Sunday, March 8, 2020

Artifacts in NLP

I think the work that Sebastian Ruder is doing with Tracking Progress in Natural Language Processing is very admirable. Keeping track of new frameworks and tasks and datasets is a lot of work, so many kudos to him for the idea and implementation of this keeping track GitHub repository.
I love it!

However, some times a leaderboard is not the best, most reasonable way of tracking progress. Let me explain why I say so and then you will see what the beautiful Mycenaean vase above has to do with it. (this whole post is about the questions I got when I spoke on Natural Language inference at SRI on  5th March. thanks for the big conversation guys! slides in "Between a Rock and a Hard Place")

For a very long time, computational linguists have been creating datasets to evaluate their semantic systems, which tended to be as varied as their syntactic systems. In particular,  the FRACAS testsuite, a collection of questions and answers created in the early nineties, was meant to be about what semanticists thought computational systems should be able to do when they eventually became good enough for a basic level of understanding.  As the unshared task in 2016 described it, "The FraCaS test suite was created by the FraCaS Consortium as a benchmark for measuring and comparing the competence of semantic theories and semantic processing systems. It contains inference problems that collectively demonstrate basic linguistic phenomena that a semantic theory has to account for; including quantification, plurality, anaphora, ellipsis, tense, comparatives, and propositional attitudes. Each problem has the form: there is some natural language input T, then there is a natural language claim H, giving the task to determine whether H follows from T. Problems are designed to include exactly one target phenomenon, to exclude other phenomena, and to be independent of background knowledge."

In the 2000s a collection of shared tasks, then called Recognizing Textual Entailment (RTE) were established, running from 2006 till  2013. The ACL Wiki says that RTE was proposed as a generic task that captures major semantic inference needs across many Natural Language Processing (NLP) applications, such as Question Answering, Information Retrieval, Information Extraction, and Text Summarization. This task requires systems to recognize, given two text fragments, whether the meaning of one text (H) is entailed (can be inferred) from the other text (T).

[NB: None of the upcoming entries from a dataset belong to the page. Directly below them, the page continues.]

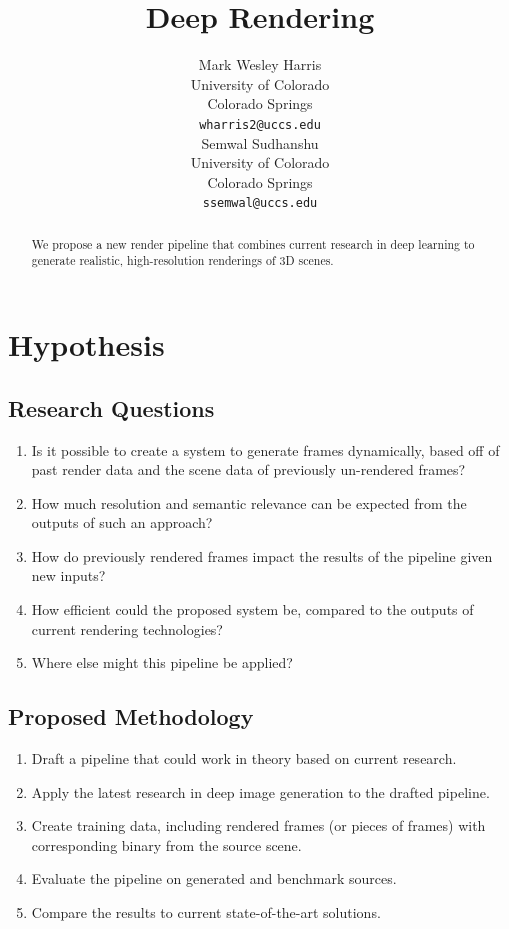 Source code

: \documentclass{article}
\title{Deep Rendering}
\author{Mark Wesley Harris\\
University of Colorado\\
Colorado Springs\\
\texttt{wharris2@uccs.edu} \\
\And
Semwal Sudhanshu\\
University of Colorado\\
Colorado Springs\\
\texttt{ssemwal@uccs.edu} \\
}
\begin{document}
\maketitle

\begin{abstract}
We propose a new render pipeline that combines current research in deep learning
to generate realistic, high-resolution renderings of 3D scenes.
\end{abstract}

\section{Hypothesis}
\label{sec:hypothesis}

\subsection{Research Questions}
\label{subsec:questions}
\begin{enumerate}
\item Is it possible to create a system to generate frames dynamically, based off of past render data and the scene data of previously un-rendered frames?
\item How much resolution and semantic relevance can be expected from the outputs of such an approach?
\item How do previously rendered frames impact the results of the pipeline given new inputs?
\item How efficient could the proposed system be, compared to the outputs of current rendering technologies?
\item Where else might this pipeline be applied?
\end{enumerate}

\subsection{Proposed Methodology}
\label{subsec:methodology}
\begin{enumerate}
\item Draft a pipeline that could work in theory based on current research.
\item Apply the latest research in deep image generation to the drafted pipeline.
\item Create training data, including rendered frames (or pieces of frames) with corresponding binary from the source scene.
\item Evaluate the pipeline on generated and benchmark sources.
\item Compare the results to current state-of-the-art solutions.
\end{enumerate}
\end{document}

More recently, the task has been renamed as Natural Language Inference (NLI). In  Ruder's benchmark site, we read that Natural language inference is the task of determining whether a “hypothesis” is true (entailment), false (contradiction), or undetermined (neutral) given a “premise”. Now by looking at Ruder's leaderboard, you may think that things are really going well, as the community has been able to produce more than four fairly large datasets (e.g. SNLI, MultiNLI, XNLI, SciTail, etc) to measure NLI and the numbers are around the 92%,  beating human performance in some cases.

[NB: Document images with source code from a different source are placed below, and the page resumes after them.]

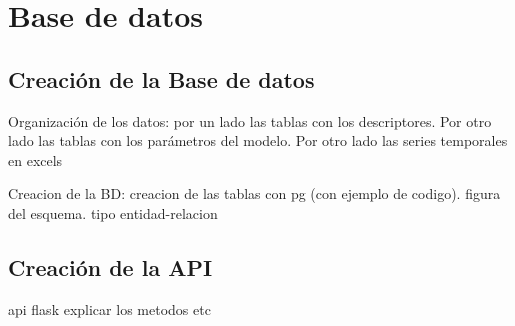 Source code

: \chapter{Base de datos}
\label{capitulo 3}

\section{Creación de la Base de datos}
Organización de los datos: por un lado las tablas con los descriptores.
Por otro lado las tablas con los parámetros del modelo.
Por otro lado las series temporales en excels

Creacion de la BD: creacion de las tablas con pg (con ejemplo de codigo). figura del esquema. tipo entidad-relacion

\section{Creación de la API}
api flask
explicar los metodos
etc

What this leaderboard picture does not show is that there are at least ten or so papers that have appeared in the last two years, showing that this performance is "fake" (note the scare quotes).

While the toothbrush holder above is apparently 4000 years old, the above 90 percent results on the NLI task seem to be the result of biases on the datasets constructed to detect inference, and these are called artifacts, just like the beautiful pottery above. In particular, the first paper below (Hypothesis Only Baselines in Natural Language Inference) shows that some machine-learning models in fact decide whether to call an inference pair entailment, contradiction or neutral, only given the first half of the pair, the hypothesis (Kudos to the John Hopkins group for this insight!). Hence they are not doing inference at all, as far as I'm concerned.

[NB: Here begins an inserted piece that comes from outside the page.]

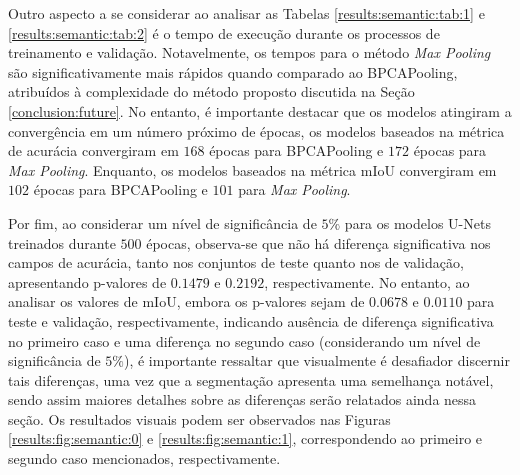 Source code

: Outro aspecto a se considerar ao analisar as Tabelas \ref{results:semantic:tab:1} e \ref{results:semantic:tab:2} é o tempo de execução durante os processos de treinamento e validação. Notavelmente, os tempos para o método \textit{Max Pooling} são significativamente mais rápidos quando comparado ao BPCAPooling, atribuídos à complexidade do método proposto discutida na Seção \ref{conclusion:future}. No entanto, é importante destacar que os modelos atingiram a convergência em um número próximo de épocas, os modelos baseados na métrica de acurácia convergiram em $168$ épocas para BPCAPooling e $172$ épocas para \textit{Max Pooling}. Enquanto, os modelos baseados na métrica mIoU convergiram em $102$ épocas para BPCAPooling e $101$ para \textit{Max Pooling}.

Por fim, ao considerar um nível de significância de $5\%$ para os modelos U-Nets treinados durante $500$ épocas, observa-se que não há diferença significativa nos campos de acurácia, tanto nos conjuntos de teste quanto nos de validação, apresentando p-valores de $0.1479$ e $0.2192$, respectivamente. No entanto, ao analisar os valores de mIoU, embora os p-valores sejam de $0.0678$ e $0.0110$ para teste e validação, respectivamente, indicando ausência de diferença significativa no primeiro caso e uma diferença no segundo caso (considerando um nível de significância de $5\%$), é importante ressaltar que visualmente é desafiador discernir tais diferenças, uma vez que a segmentação apresenta uma semelhança notável, sendo assim maiores detalhes sobre as diferenças serão relatados ainda nessa seção. Os resultados visuais podem ser observados nas Figuras \ref{results:fig:semantic:0} e \ref{results:fig:semantic:1}, correspondendo ao primeiro e segundo caso mencionados, respectivamente.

There are more papers than the ones below, but this sample should be enough to convince people that more work is needed here, as the data we have does not seem to enable learning of what is meant by humans as inference.
  1.  Hypothesis Only Baselines in Natural Language Inference. Adam Poliak, Jason Naradowsky, Aparajita Haldar, Rachel Rudinger, Benjamin Van Durme. 2018 
  2.   Exploring Semantic Properties of Sentence Embeddings. Xunjie Zhu, Tingfeng Li, Gerard de Melo. 2018.
  3.   Annotation Artifacts in Natural Language Inference Data. Suchin Gururangan, Swabha Swayamdipta, Omer Levy, Roy Schwartz, Samuel R. Bowman, and Noah A. Smith. 2018.
  4.    Breaking NLI Systems with Sentences that Require Simple Lexical Inferences. Max Glockner, Vered Shwartz and Yoav Goldberg. 2018
  5.    Stress Test Evaluation for Natural Language Inference. Aakanksha Naik, Abhilasha Ravichander, Norman Sadeh, Carolyn Rose, Graham Neubig. 2019. 
  6.   Analyzing Compositionality-Sensitivity of NLI Models. Yixin Nie, Yicheng Wang, Mohit Bansal. 2018.
  7.   Evaluating Compositionality in Sentence Embeddings. Ishita Dasgupta,  Demi Guo, Andreas Stuhlmüller, Samuel J. Gershman, Noah D. Goodman. 2018.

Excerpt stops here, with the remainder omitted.